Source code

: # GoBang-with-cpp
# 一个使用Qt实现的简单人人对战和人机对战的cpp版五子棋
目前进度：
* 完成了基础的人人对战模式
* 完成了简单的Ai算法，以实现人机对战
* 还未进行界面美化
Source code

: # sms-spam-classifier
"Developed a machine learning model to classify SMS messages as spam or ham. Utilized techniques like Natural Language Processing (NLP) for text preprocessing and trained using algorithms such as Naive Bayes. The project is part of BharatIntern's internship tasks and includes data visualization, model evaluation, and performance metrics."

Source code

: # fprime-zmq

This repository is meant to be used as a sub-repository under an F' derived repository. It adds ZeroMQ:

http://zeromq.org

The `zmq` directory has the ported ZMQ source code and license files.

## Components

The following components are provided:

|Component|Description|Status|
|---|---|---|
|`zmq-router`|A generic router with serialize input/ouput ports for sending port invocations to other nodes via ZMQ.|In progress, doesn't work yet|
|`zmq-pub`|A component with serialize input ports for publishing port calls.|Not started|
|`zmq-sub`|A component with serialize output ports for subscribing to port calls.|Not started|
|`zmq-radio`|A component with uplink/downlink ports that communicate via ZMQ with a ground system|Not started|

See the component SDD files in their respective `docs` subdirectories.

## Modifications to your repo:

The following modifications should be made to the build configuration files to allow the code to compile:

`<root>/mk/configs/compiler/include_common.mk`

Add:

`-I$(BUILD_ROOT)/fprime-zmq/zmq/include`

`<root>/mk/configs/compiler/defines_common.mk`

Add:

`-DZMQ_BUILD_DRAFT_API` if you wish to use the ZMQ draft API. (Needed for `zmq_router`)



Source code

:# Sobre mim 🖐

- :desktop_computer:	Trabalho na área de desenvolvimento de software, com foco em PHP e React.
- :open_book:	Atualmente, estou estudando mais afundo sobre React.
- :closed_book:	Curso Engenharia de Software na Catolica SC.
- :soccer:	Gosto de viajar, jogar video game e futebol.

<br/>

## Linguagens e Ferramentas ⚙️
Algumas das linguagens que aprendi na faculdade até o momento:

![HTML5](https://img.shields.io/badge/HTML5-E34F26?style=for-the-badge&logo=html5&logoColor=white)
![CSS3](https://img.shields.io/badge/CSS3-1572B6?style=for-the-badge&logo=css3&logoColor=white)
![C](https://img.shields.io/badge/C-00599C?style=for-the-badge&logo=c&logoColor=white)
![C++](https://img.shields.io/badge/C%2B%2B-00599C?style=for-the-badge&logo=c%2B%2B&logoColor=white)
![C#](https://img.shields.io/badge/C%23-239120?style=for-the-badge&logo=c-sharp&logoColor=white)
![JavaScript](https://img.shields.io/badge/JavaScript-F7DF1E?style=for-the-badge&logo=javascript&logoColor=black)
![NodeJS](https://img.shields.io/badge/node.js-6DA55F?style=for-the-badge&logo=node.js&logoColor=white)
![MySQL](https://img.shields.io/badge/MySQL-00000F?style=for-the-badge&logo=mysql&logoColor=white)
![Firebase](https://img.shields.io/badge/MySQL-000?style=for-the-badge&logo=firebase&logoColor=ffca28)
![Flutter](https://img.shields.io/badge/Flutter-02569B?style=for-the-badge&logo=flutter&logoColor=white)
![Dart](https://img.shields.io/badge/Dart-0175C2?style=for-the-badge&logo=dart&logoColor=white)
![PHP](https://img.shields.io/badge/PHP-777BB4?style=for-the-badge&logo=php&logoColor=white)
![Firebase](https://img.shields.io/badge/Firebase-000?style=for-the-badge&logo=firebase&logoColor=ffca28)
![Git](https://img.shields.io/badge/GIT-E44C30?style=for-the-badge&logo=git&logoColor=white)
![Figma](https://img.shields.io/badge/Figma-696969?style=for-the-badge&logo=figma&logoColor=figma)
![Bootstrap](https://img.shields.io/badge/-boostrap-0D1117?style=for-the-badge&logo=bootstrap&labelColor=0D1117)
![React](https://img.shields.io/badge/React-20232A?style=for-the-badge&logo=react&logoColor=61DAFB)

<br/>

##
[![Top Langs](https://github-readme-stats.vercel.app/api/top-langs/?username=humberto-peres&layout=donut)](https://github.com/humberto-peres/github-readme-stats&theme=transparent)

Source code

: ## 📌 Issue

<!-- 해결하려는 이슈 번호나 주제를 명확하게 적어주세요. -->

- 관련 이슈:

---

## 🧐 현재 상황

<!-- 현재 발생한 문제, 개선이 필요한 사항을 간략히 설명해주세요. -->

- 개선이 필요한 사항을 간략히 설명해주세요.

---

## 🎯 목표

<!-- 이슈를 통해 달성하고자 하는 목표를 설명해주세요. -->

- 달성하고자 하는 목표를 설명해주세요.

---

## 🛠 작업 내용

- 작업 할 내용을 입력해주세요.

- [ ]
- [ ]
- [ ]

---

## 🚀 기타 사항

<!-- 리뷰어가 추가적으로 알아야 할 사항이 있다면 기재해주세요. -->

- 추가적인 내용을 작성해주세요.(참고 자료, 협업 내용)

======

Extract from the data every line where "ports" shows up.

▶ [Exercise output]
|`zmq-router`|A generic router with serialize input/ouput ports for sending port invocations to other nodes via ZMQ.|In progress, doesn't work yet|
|`zmq-pub`|A component with serialize input ports for publishing port calls.|Not started|
|`zmq-sub`|A component with serialize output ports for subscribing to port calls.|Not started|
|`zmq-radio`|A component with uplink/downlink ports that communicate via ZMQ with a ground system|Not started|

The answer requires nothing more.